Goal of the exercise:
Answer with a number only, giving how many lines in the data below include "problem".

Excerpted records:
___

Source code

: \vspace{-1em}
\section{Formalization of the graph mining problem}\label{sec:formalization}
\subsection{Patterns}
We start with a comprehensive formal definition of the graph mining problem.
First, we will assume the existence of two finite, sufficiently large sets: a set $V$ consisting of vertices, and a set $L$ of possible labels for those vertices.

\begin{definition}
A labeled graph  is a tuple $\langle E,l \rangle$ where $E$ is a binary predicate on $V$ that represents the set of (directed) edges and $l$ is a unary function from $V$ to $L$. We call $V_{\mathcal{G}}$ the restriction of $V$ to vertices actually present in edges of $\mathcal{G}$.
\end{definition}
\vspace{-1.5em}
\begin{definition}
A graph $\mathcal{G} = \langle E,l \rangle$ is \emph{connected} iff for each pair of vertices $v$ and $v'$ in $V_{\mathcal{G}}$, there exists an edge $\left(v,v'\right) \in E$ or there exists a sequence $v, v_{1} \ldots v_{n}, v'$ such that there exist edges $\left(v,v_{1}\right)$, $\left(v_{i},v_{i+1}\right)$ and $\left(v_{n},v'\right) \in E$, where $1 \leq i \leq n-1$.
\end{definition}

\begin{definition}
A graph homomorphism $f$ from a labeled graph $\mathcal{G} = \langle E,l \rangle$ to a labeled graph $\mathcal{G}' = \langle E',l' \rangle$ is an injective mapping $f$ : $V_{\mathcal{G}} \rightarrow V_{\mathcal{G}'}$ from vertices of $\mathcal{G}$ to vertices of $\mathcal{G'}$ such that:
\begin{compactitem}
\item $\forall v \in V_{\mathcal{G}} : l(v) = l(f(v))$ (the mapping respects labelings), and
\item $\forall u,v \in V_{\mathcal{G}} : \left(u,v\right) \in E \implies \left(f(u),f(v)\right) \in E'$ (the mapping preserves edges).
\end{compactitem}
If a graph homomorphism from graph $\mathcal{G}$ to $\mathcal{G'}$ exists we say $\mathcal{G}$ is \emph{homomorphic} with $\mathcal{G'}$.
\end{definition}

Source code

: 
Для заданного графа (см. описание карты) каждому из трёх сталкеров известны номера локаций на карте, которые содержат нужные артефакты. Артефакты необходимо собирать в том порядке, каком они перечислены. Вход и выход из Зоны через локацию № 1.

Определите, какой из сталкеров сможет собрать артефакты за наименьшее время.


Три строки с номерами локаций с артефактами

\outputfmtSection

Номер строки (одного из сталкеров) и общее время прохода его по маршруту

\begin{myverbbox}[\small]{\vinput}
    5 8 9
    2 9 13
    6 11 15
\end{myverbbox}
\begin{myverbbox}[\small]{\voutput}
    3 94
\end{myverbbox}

___

Your response:
2